Scan the entries for lines with the word "leftarrow", then copy those lines.
== Segment start ==
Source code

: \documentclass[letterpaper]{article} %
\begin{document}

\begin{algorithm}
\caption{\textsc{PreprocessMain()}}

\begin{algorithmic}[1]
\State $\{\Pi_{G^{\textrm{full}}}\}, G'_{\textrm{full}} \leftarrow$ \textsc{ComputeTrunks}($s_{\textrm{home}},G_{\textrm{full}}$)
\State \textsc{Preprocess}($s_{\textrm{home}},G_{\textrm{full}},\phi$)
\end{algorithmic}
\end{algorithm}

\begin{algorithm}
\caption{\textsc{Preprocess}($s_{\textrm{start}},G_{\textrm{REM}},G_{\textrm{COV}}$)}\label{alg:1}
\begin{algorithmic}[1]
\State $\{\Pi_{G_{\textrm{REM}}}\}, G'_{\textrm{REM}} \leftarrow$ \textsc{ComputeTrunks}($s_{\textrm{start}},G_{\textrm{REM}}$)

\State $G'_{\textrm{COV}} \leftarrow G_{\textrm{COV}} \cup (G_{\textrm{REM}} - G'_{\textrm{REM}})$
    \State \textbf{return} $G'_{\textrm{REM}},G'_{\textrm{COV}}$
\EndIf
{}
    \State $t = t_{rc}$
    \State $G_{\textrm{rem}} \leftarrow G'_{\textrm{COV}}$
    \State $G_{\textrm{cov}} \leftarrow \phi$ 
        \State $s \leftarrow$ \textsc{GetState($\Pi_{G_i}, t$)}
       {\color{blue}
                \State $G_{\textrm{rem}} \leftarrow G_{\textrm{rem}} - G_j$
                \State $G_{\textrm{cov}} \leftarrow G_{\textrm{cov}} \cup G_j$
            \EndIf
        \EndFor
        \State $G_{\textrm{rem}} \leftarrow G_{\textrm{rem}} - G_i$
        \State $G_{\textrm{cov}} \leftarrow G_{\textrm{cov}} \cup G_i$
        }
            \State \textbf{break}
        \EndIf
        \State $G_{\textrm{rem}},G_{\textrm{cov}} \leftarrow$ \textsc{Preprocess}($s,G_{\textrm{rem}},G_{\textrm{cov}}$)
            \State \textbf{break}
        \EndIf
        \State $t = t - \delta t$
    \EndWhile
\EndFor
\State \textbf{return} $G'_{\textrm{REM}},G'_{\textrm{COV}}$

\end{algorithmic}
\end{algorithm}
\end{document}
== Segment end ==
Response to this exercise:
\State $\{\Pi_{G^{\textrm{full}}}\}, G'_{\textrm{full}} \leftarrow$ \textsc{ComputeTrunks}($s_{\textrm{home}},G_{\textrm{full}}$)
\State $\{\Pi_{G_{\textrm{REM}}}\}, G'_{\textrm{REM}} \leftarrow$ \textsc{ComputeTrunks}($s_{\textrm{start}},G_{\textrm{REM}}$)
\State $G'_{\textrm{COV}} \leftarrow G_{\textrm{COV}} \cup (G_{\textrm{REM}} - G'_{\textrm{REM}})$
    \State $G_{\textrm{rem}} \leftarrow G'_{\textrm{COV}}$
    \State $G_{\textrm{cov}} \leftarrow \phi$ 
        \State $s \leftarrow$ \textsc{GetState($\Pi_{G_i}, t$)}
                \State $G_{\textrm{rem}} \leftarrow G_{\textrm{rem}} - G_j$
                \State $G_{\textrm{cov}} \leftarrow G_{\textrm{cov}} \cup G_j$
        \State $G_{\textrm{rem}} \leftarrow G_{\textrm{rem}} - G_i$
        \State $G_{\textrm{cov}} \leftarrow G_{\textrm{cov}} \cup G_i$
        \State $G_{\textrm{rem}},G_{\textrm{cov}} \leftarrow$ \textsc{Preprocess}($s,G_{\textrm{rem}},G_{\textrm{cov}}$)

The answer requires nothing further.